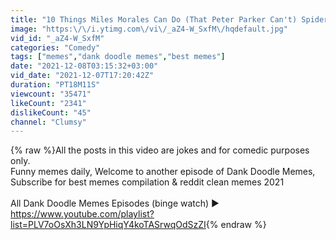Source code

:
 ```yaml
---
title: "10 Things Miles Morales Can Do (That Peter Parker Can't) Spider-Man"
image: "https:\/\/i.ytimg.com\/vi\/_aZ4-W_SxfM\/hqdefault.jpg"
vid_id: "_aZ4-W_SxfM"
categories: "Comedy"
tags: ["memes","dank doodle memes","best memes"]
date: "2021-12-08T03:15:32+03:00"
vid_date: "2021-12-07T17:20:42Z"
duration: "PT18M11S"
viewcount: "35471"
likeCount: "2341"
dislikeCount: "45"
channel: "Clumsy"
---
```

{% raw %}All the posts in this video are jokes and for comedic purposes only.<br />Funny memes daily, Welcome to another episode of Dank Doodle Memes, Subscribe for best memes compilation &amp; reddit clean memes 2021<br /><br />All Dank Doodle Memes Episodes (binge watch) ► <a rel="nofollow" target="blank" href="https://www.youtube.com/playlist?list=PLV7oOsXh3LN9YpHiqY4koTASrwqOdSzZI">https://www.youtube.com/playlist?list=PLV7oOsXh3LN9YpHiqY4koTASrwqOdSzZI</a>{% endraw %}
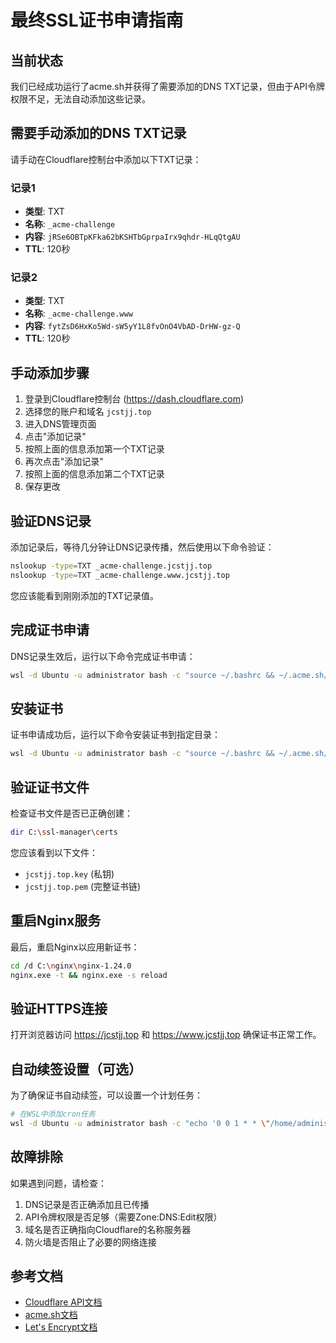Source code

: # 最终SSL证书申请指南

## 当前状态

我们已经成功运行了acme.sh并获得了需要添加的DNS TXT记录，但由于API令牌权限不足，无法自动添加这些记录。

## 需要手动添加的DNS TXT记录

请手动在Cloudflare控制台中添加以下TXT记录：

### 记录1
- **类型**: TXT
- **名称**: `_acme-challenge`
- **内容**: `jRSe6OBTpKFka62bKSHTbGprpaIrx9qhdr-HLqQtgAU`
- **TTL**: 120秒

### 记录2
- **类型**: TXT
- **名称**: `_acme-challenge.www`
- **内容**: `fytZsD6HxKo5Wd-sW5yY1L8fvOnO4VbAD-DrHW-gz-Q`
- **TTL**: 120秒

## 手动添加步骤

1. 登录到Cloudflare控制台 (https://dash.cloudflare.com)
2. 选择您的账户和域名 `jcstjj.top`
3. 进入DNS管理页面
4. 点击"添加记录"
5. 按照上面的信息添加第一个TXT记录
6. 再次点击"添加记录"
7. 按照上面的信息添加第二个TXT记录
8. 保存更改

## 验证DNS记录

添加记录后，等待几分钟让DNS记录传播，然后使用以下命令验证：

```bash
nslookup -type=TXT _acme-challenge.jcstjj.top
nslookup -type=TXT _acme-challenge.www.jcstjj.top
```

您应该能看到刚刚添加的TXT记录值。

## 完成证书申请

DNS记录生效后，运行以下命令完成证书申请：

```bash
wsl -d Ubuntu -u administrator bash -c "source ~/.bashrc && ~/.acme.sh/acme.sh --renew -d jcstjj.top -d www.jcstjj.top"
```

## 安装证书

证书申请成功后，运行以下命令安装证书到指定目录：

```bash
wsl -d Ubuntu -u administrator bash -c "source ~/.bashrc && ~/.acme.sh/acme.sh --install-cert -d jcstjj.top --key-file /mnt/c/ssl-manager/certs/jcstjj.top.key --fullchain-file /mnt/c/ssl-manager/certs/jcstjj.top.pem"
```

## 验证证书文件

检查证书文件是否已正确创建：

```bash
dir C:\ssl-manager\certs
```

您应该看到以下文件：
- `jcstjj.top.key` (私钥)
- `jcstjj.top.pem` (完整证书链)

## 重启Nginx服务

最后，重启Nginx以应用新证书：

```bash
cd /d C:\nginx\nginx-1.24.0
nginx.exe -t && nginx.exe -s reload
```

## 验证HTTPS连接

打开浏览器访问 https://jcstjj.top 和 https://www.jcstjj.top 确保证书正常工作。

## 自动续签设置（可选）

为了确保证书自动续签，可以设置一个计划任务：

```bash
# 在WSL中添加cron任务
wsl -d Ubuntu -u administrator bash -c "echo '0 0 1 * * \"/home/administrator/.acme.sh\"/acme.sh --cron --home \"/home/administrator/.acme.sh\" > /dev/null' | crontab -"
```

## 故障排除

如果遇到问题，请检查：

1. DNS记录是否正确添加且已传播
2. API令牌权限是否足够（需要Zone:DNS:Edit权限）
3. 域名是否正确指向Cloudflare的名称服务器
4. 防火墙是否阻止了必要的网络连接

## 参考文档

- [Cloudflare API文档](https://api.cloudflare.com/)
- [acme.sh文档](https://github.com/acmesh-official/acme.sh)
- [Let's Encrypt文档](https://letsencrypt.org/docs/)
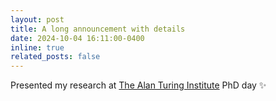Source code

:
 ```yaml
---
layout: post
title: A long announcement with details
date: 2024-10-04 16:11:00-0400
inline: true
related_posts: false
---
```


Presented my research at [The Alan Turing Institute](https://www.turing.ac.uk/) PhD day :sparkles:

## ACTION ITEM
Without the pictures, give every line above again exactly.

## ANSWER FOR THIS EXERCISE
Source code

:
 ```yaml
---
title: "10 Things Miles Morales Can Do (That Peter Parker Can't) Spider-Man"
image: "https:\/\/i.ytimg.com\/vi\/_aZ4-W_SxfM\/hqdefault.jpg"
vid_id: "_aZ4-W_SxfM"
categories: "Comedy"
tags: ["memes","dank doodle memes","best memes"]
date: "2021-12-08T03:15:32+03:00"
vid_date: "2021-12-07T17:20:42Z"
duration: "PT18M11S"
viewcount: "35471"
likeCount: "2341"
dislikeCount: "45"
channel: "Clumsy"
---
```

{% raw %}All the posts in this video are jokes and for comedic purposes only.<br />Funny memes daily, Welcome to another episode of Dank Doodle Memes, Subscribe for best memes compilation &amp; reddit clean memes 2021<br /><br />All Dank Doodle Memes Episodes (binge watch) ► <a rel="nofollow" target="blank" href="https://www.youtube.com/playlist?list=PLV7oOsXh3LN9YpHiqY4koTASrwqOdSzZI">https://www.youtube.com/playlist?list=PLV7oOsXh3LN9YpHiqY4koTASrwqOdSzZI</a>{% endraw %}
Source code

: # 最终SSL证书申请指南

## 当前状态

我们已经成功运行了acme.sh并获得了需要添加的DNS TXT记录，但由于API令牌权限不足，无法自动添加这些记录。

## 需要手动添加的DNS TXT记录

请手动在Cloudflare控制台中添加以下TXT记录：

### 记录1
- **类型**: TXT
- **名称**: `_acme-challenge`
- **内容**: `jRSe6OBTpKFka62bKSHTbGprpaIrx9qhdr-HLqQtgAU`
- **TTL**: 120秒

### 记录2
- **类型**: TXT
- **名称**: `_acme-challenge.www`
- **内容**: `fytZsD6HxKo5Wd-sW5yY1L8fvOnO4VbAD-DrHW-gz-Q`
- **TTL**: 120秒

## 手动添加步骤

1. 登录到Cloudflare控制台 (https://dash.cloudflare.com)
2. 选择您的账户和域名 `jcstjj.top`
3. 进入DNS管理页面
4. 点击"添加记录"
5. 按照上面的信息添加第一个TXT记录
6. 再次点击"添加记录"
7. 按照上面的信息添加第二个TXT记录
8. 保存更改

## 验证DNS记录

添加记录后，等待几分钟让DNS记录传播，然后使用以下命令验证：

```bash
nslookup -type=TXT _acme-challenge.jcstjj.top
nslookup -type=TXT _acme-challenge.www.jcstjj.top
```

您应该能看到刚刚添加的TXT记录值。

## 完成证书申请

DNS记录生效后，运行以下命令完成证书申请：

```bash
wsl -d Ubuntu -u administrator bash -c "source ~/.bashrc && ~/.acme.sh/acme.sh --renew -d jcstjj.top -d www.jcstjj.top"
```

## 安装证书

证书申请成功后，运行以下命令安装证书到指定目录：

```bash
wsl -d Ubuntu -u administrator bash -c "source ~/.bashrc && ~/.acme.sh/acme.sh --install-cert -d jcstjj.top --key-file /mnt/c/ssl-manager/certs/jcstjj.top.key --fullchain-file /mnt/c/ssl-manager/certs/jcstjj.top.pem"
```

## 验证证书文件

检查证书文件是否已正确创建：

```bash
dir C:\ssl-manager\certs
```

您应该看到以下文件：
- `jcstjj.top.key` (私钥)
- `jcstjj.top.pem` (完整证书链)

## 重启Nginx服务

最后，重启Nginx以应用新证书：

```bash
cd /d C:\nginx\nginx-1.24.0
nginx.exe -t && nginx.exe -s reload
```

## 验证HTTPS连接

打开浏览器访问 https://jcstjj.top 和 https://www.jcstjj.top 确保证书正常工作。

## 自动续签设置（可选）

为了确保证书自动续签，可以设置一个计划任务：

```bash
# 在WSL中添加cron任务
wsl -d Ubuntu -u administrator bash -c "echo '0 0 1 * * \"/home/administrator/.acme.sh\"/acme.sh --cron --home \"/home/administrator/.acme.sh\" > /dev/null' | crontab -"
```

## 故障排除

如果遇到问题，请检查：

1. DNS记录是否正确添加且已传播
2. API令牌权限是否足够（需要Zone:DNS:Edit权限）
3. 域名是否正确指向Cloudflare的名称服务器
4. 防火墙是否阻止了必要的网络连接

## 参考文档

- [Cloudflare API文档](https://api.cloudflare.com/)
- [acme.sh文档](https://github.com/acmesh-official/acme.sh)
- [Let's Encrypt文档](https://letsencrypt.org/docs/)
Source code

:
 ```yaml
---
layout: post
title: A long announcement with details
date: 2024-10-04 16:11:00-0400
inline: true
related_posts: false
---
```


Presented my research at [The Alan Turing Institute](https://www.turing.ac.uk/) PhD day :sparkles:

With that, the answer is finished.